Research in Language Technology (LT)
Within the framework of the project, research in the field of LT will be carried out, foreseeing the development in all five priority areas of applied knowledge and skills for the recovery and transformation of the national economy:
-
national language resources and platforms for their use and analysis;
-
language models and toolkits for automatic text analysis and synthesis;
-
language technologies for processing audiovisual materials;
-
technologies, tools and infrastructure languages for learning technology skills and promoting inclusive education;
-
a translation process automation platform for the development and use of translation technologies for training.
National language resources and platforms for their use and analysis
The aim of the research is to provide the language resources (data sets) necessary for learning the skills of developing and using LT, taking into account the specifics of Latvia, as well as a software platform for quantitative and qualitative analysis of the language in these resources.

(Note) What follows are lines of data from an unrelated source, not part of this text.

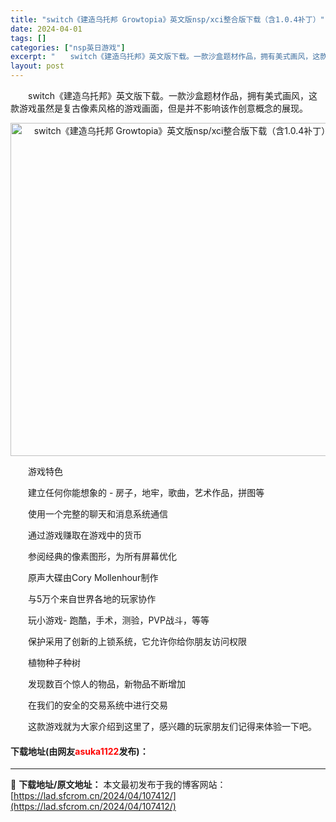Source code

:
 ```yaml
---
title: "switch《建造乌托邦 Growtopia》英文版nsp/xci整合版下载（含1.0.4补丁）"
date: 2024-04-01
tags: []
categories: ["nsp英日游戏"]
excerpt: "　　switch《建造乌托邦》英文版下载。一款沙盒题材作品，拥有美式画风，这款游戏虽然是复古像素风格的游戏画面，但是并不影响该作创意概念的展现。 　　游戏特色 　　建立任何你能想象的 - 房子，地牢，歌曲，艺术作品，拼图等 　　使用一个完整的聊天和消息系统通信 　　通过游戏赚取在游戏中的货币 　　参&hellip;"
layout: post
---
```


 <p>　　switch《建造乌托邦》英文版下载。一款沙盒题材作品，拥有美式画风，这款游戏虽然是复古像素风格的游戏画面，但是并不影响该作创意概念的展现。</p> <p align="center"><img align="" border="0" src="https://lad.sfcrom.cn/wp-content/uploads/2024/04/20240401_660a2a64b25bb.webp" width="533" alt="switch《建造乌托邦 Growtopia》英文版nsp/xci整合版下载（含1.0.4补丁）" /></p> <p>　　游戏特色</p> <p>　　建立任何你能想象的 - 房子，地牢，歌曲，艺术作品，拼图等</p> <p>　　使用一个完整的聊天和消息系统通信</p> <p>　　通过游戏赚取在游戏中的货币</p> <p>　　参阅经典的像素图形，为所有屏幕优化</p> <p>　　原声大碟由Cory Mollenhour制作</p> <p>　　与5万个来自世界各地的玩家协作</p> <p>　　玩小游戏- 跑酷，手术，测验，PVP战斗，等等</p> <p>　　保护采用了创新的上锁系统，它允许你给你朋友访问权限</p> <p>　　植物种子种树</p> <p>　　发现数百个惊人的物品，新物品不断增加</p> <p>　　在我们的安全的交易系统中进行交易</p> <p>　　这款游戏就为大家介绍到这里了，感兴趣的玩家朋友们记得来体验一下吧。</p> <p><h4>下载地址(由网友<font color="red">asuka1122</font>发布)：</h4></p> 

---
📖 **下载地址/原文地址：** 本文最初发布于我的博客网站：[https://lad.sfcrom.cn/2024/04/107412/](https://lad.sfcrom.cn/2024/04/107412/)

The research will be conducted in three main directions, developing and expanding:
-
Representative corpora of Latvian text and speech.
-
Machine-readable and computational lexical resources of wide coverage of Latvian language.
-
Open access platforms (sets of software tools and workflows) for the use and analysis of language data.
Language models and toolkits for automatic text analysis and synthesis
The aim of the research is to develop widely used computational Latvian language models, grammars and lexicons (in a multilingual context), as well as universally combinable software bases.
Three main directions are planned in the study:
-
Using deep machine learning methods, develop language models and LT software components adapted for text analysis and synthesis.
-
Improvement and expansion of technological support.
-
Developing a scalable software platform.
Language technologies for processing audiovisual materials
The aim of the research is to develop innovative language technologies for processing monolingual and multilingual audiovisual data, which would promote the acquisition of LT skills and thus also the wider use of LT in the development of various products and services.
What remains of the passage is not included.